Action item: Copy out every line holding the string "python" from the records below.

=== Dataset content ===

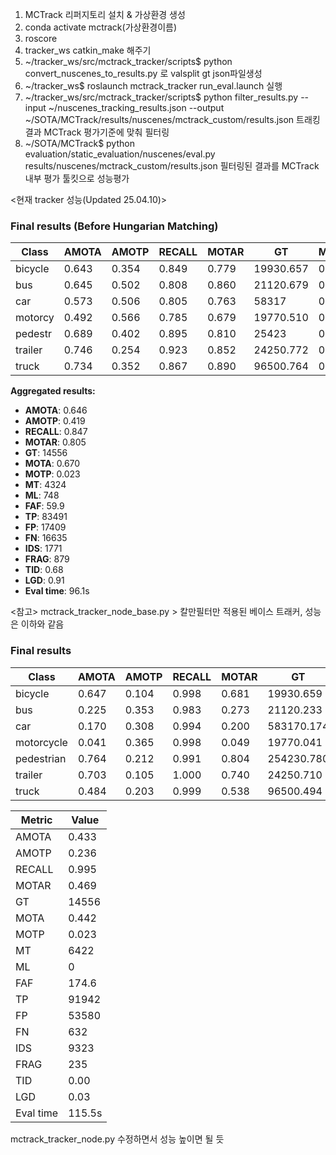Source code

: 1. MCTrack 리퍼지토리 설치 & 가상환경 생성
2. conda activate mctrack(가상환경이름)
3. roscore
4. tracker_ws catkin_make 해주기
5. ~/tracker_ws/src/mctrack_tracker/scripts$ python convert_nuscenes_to_results.py 로 valsplit gt json파일생성 
6. ~/tracker_ws$ roslaunch mctrack_tracker run_eval.launch 실행
7. ~/tracker_ws/src/mctrack_tracker/scripts$ python filter_results.py   --input ~/nuscenes_tracking_results.json   --output ~/SOTA/MCTrack/results/nuscenes/mctrack_custom/results.json 트래킹 결과 MCTrack 평가기준에 맞춰 필터링
8. ~/SOTA/MCTrack$ python evaluation/static_evaluation/nuscenes/eval.py results/nuscenes/mctrack_custom/results.json 필터링된 결과를 MCTrack 내부 평가 툴킷으로 성능평가

   
<현재 tracker 성능(Updated 25.04.10)>
### Final results (Before Hungarian Matching)

| Class     | AMOTA | AMOTP | RECALL | MOTAR | GT        | MOTA  | MOTP  | MT   | ML  | FAF  | TP     | FP     | FN     | IDS | FRAG | TID  | LGD  |
|-----------|-------|-------|--------|--------|-----------|-------|-------|------|-----|------|--------|--------|--------|-----|------|------|------|
| bicycle   | 0.643 | 0.354 | 0.849  | 0.779  | 19930.657 | 0.004 | 97    | 11   | 25.4 | 1681 | 371300 | 12     | 9      | 0.76| 0.81 |
| bus       | 0.645 | 0.502 | 0.808  | 0.860  | 21120.679 | 0.002 | 69    | 18   | 15.2 | 1666 | 233406 | 40     | 21     | 0.85| 1.55 |
| car       | 0.573 | 0.506 | 0.805  | 0.763  | 58317     | 0.600 | 0.008 | 2304 | 544  | 188.5| 45870  | 10853  | 11373  |1074 | 477  | 0.77 | 1.04 |
| motorcy   | 0.492 | 0.566 | 0.785  | 0.679  | 19770.510 | 0.022 | 78    | 20   | 35.0 | 1486 | 477426 | 65     | 29     | 0.77| 1.02 |
| pedestr   | 0.689 | 0.402 | 0.895  | 0.810  | 25423     | 0.711 | 0.120 | 1272 | 75   | 97.4 | 22309  | 4237   | 2662   | 452 | 265  | 0.60 | 0.66 |
| trailer   | 0.746 | 0.254 | 0.923  | 0.852  | 24250.772 | 0.005 | 107   | 12   | 32.9 | 2198 | 325186 | 41     | 21     | 0.45| 0.56 |
| truck     | 0.734 | 0.352 | 0.867  | 0.890  | 96500.764 | 0.003 | 397   | 68   | 25.1 | 8281 | 9131282| 87     | 57     | 0.56| 0.74 |

**Aggregated results:**

- **AMOTA**: 0.646
- **AMOTP**: 0.419
- **RECALL**: 0.847
- **MOTAR**: 0.805
- **GT**: 14556
- **MOTA**: 0.670
- **MOTP**: 0.023
- **MT**: 4324
- **ML**: 748
- **FAF**: 59.9
- **TP**: 83491
- **FP**: 17409
- **FN**: 16635
- **IDS**: 1771
- **FRAG**: 879
- **TID**: 0.68
- **LGD**: 0.91
- **Eval time**: 96.1s



<참고>
mctrack_tracker_node_base.py >  칼만필터만 적용된 베이스 트래커, 성능은 이하와 같음
### Final results

| Class     | AMOTA | AMOTP | RECALL | MOTAR |   GT     | MOTA | MOTP | MT   | ML |  FAF  |   TP   |    FP     |  FN  | IDS | FRAG |  TID |  LGD |
|-----------|-------|-------|--------|-------|----------|------|------|------|----|-------|--------|-----------|------|-----|------|------|------|
| bicycle   | 0.647 | 0.104 | 0.998  | 0.681 | 19930.659| 0.004|      | 156  | 0  |  41.3 |  1927  |   614     | 462  |  3  |      | 0.00 | 0.01 |
| bus       | 0.225 | 0.353 | 0.983  | 0.273 | 21120.233| 0.004|      | 106  | 0  |  84.4 |  1803  | 131135    |      |274  |  4   | 0.00 | 0.11 |
| car       | 0.170 | 0.308 | 0.994  | 0.200 |583170.174| 0.009|      | 3670 | 0  | 702.8 | 50712  |40554338   |      |7267 | 123  | 0.00 | 0.04 |
| motorcycle| 0.041 | 0.365 | 0.998  | 0.049 | 19770.041| 0.019|      | 132  | 0  | 111.4 |  1659  |15774314   |      | 2   |      | 0.00 | 0.01 |
| pedestrian| 0.764 | 0.212 | 0.991  | 0.804 |254230.780| 0.118|      | 1684 | 0  | 110.8 | 24662  | 4830240   |      |521  |  98  | 0.00 | 0.05 |
| trailer   | 0.703 | 0.105 | 1.000  | 0.740 | 24250.710| 0.006|      | 133  | 0  |  60.6 |  2327  |   606     |  98  | 0   |      | 0.00 | 0.00 |
| truck     | 0.484 | 0.203 | 0.999  | 0.538 | 96500.494| 0.003|      | 541  | 0  | 110.8 |  8852  |  408811   |      | 787 |  5   | 0.00 | 0.01 |


| Metric | Value  |
|--------|--------|
| AMOTA  | 0.433  |
| AMOTP  | 0.236  |
| RECALL | 0.995  |
| MOTAR  | 0.469  |
| GT     | 14556  |
| MOTA   | 0.442  |
| MOTP   | 0.023  |
| MT     | 6422   |
| ML     | 0      |
| FAF    | 174.6  |
| TP     | 91942  |
| FP     | 53580  |
| FN     | 632    |
| IDS    | 9323   |
| FRAG   | 235    |
| TID    | 0.00   |
| LGD    | 0.03   |
| Eval time | 115.5s |
 



mctrack_tracker_node.py 수정하면서 성능 높이면 될 듯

===

Answer to this exercise:
5. ~/tracker_ws/src/mctrack_tracker/scripts$ python convert_nuscenes_to_results.py 로 valsplit gt json파일생성 
7. ~/tracker_ws/src/mctrack_tracker/scripts$ python filter_results.py   --input ~/nuscenes_tracking_results.json   --output ~/SOTA/MCTrack/results/nuscenes/mctrack_custom/results.json 트래킹 결과 MCTrack 평가기준에 맞춰 필터링
8. ~/SOTA/MCTrack$ python evaluation/static_evaluation/nuscenes/eval.py results/nuscenes/mctrack_custom/results.json 필터링된 결과를 MCTrack 내부 평가 툴킷으로 성능평가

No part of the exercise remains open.